%%

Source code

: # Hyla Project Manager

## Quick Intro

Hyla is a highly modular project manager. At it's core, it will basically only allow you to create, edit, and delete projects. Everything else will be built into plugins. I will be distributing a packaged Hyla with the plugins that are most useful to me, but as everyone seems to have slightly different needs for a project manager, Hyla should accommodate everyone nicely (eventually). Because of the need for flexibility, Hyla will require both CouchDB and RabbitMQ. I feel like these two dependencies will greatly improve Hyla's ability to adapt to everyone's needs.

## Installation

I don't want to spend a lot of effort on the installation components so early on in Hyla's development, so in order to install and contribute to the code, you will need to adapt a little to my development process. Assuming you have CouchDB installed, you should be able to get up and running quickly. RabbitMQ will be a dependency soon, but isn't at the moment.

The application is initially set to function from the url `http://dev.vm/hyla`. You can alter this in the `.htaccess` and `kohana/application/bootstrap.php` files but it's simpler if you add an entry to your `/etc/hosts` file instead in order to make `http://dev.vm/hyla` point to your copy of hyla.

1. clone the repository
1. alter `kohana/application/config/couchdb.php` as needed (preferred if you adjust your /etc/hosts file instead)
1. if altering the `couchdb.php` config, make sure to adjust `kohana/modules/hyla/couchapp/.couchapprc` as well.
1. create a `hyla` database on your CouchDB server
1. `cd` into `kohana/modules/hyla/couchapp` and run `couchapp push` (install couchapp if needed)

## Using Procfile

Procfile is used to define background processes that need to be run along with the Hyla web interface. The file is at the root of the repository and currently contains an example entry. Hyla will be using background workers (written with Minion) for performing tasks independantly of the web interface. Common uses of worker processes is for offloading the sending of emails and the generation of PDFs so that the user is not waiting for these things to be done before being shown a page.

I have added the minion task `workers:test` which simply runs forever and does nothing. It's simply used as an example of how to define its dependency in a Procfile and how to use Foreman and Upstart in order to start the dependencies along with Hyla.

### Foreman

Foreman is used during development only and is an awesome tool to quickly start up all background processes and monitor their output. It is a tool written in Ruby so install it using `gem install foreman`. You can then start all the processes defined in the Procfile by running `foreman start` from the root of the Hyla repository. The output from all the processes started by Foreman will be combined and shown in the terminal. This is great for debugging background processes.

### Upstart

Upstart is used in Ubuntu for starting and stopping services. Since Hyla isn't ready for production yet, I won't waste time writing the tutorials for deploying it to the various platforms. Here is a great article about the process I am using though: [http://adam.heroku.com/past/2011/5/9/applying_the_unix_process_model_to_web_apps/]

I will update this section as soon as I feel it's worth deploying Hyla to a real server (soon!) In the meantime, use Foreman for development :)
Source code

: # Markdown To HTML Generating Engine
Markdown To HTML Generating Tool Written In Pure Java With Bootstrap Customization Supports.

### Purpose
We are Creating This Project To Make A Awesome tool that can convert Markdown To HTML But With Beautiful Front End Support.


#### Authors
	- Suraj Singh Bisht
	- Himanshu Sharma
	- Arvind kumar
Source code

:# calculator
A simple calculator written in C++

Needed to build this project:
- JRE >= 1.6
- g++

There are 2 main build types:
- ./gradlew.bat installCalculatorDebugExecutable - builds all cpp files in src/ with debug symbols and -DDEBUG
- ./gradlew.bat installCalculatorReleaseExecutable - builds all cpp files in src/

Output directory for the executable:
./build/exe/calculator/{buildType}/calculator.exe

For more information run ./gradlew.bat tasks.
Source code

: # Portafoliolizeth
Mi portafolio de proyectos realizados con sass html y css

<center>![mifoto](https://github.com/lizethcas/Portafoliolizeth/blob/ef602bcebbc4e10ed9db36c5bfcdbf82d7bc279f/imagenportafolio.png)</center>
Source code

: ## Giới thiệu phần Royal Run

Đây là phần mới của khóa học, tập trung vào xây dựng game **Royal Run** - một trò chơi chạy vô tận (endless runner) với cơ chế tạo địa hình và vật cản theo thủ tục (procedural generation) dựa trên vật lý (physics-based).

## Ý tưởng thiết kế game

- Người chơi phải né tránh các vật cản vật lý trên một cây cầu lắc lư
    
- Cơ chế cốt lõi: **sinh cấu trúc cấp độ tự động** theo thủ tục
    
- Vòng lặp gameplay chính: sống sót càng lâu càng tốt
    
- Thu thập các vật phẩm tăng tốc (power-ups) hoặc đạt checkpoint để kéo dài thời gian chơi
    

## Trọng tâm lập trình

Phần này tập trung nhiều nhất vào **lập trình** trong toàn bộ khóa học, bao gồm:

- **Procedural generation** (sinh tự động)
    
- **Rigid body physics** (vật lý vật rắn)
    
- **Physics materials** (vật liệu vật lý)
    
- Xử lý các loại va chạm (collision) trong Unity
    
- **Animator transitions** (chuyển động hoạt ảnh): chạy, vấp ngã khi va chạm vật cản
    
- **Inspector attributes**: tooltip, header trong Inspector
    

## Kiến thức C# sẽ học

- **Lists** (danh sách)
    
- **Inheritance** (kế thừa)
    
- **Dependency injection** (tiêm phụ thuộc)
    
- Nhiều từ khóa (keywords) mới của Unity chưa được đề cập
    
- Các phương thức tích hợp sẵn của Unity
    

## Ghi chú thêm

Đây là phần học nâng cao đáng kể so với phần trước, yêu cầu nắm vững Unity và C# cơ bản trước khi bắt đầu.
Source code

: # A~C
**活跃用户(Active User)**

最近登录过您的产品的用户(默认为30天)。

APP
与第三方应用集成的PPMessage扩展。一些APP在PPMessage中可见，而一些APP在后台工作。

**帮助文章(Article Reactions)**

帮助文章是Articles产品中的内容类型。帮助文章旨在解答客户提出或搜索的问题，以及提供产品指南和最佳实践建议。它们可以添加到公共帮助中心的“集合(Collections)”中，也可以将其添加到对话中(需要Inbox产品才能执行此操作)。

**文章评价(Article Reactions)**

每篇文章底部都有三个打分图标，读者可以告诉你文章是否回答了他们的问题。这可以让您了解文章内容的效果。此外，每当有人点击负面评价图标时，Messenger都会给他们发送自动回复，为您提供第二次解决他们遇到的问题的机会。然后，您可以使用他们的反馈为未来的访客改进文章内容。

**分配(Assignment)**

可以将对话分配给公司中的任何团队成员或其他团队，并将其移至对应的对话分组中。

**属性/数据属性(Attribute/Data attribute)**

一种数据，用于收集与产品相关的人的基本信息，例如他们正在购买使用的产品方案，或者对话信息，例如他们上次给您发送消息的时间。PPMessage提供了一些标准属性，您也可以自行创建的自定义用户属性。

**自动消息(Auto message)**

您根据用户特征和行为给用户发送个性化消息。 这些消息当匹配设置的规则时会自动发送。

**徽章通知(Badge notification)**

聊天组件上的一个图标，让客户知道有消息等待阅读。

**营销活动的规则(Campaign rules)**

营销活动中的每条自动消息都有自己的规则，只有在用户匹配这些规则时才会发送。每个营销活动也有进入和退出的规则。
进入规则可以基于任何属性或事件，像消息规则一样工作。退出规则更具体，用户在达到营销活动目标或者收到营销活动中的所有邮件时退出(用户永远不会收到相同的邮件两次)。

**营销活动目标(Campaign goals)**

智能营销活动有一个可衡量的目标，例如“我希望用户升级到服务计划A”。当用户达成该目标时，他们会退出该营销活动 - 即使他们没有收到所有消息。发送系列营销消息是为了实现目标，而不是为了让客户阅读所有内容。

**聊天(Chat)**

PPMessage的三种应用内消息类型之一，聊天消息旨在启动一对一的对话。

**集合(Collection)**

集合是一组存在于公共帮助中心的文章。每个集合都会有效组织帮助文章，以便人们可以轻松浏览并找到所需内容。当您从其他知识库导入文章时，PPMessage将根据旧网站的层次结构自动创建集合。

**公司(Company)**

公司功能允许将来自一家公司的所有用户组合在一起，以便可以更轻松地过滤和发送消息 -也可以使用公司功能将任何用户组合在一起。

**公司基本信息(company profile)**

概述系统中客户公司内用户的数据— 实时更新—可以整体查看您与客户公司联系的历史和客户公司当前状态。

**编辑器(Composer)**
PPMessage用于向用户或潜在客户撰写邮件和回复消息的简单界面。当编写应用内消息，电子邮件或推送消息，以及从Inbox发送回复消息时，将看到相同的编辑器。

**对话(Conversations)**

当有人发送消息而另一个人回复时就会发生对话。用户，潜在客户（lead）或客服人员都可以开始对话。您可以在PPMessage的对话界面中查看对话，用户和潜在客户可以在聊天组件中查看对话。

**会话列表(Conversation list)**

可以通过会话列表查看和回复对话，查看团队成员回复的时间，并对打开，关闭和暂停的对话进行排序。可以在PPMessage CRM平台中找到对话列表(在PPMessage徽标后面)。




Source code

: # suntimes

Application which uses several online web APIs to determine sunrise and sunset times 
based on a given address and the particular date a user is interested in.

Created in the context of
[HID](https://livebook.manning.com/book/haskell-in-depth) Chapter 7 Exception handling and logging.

%%

=== What is required ===
The response consists of the lines above that contain "Unity".

=== Answer for the task ===
- Xử lý các loại va chạm (collision) trong Unity
- Nhiều từ khóa (keywords) mới của Unity chưa được đề cập
- Các phương thức tích hợp sẵn của Unity
Đây là phần học nâng cao đáng kể so với phần trước, yêu cầu nắm vững Unity và C# cơ bản trước khi bắt đầu.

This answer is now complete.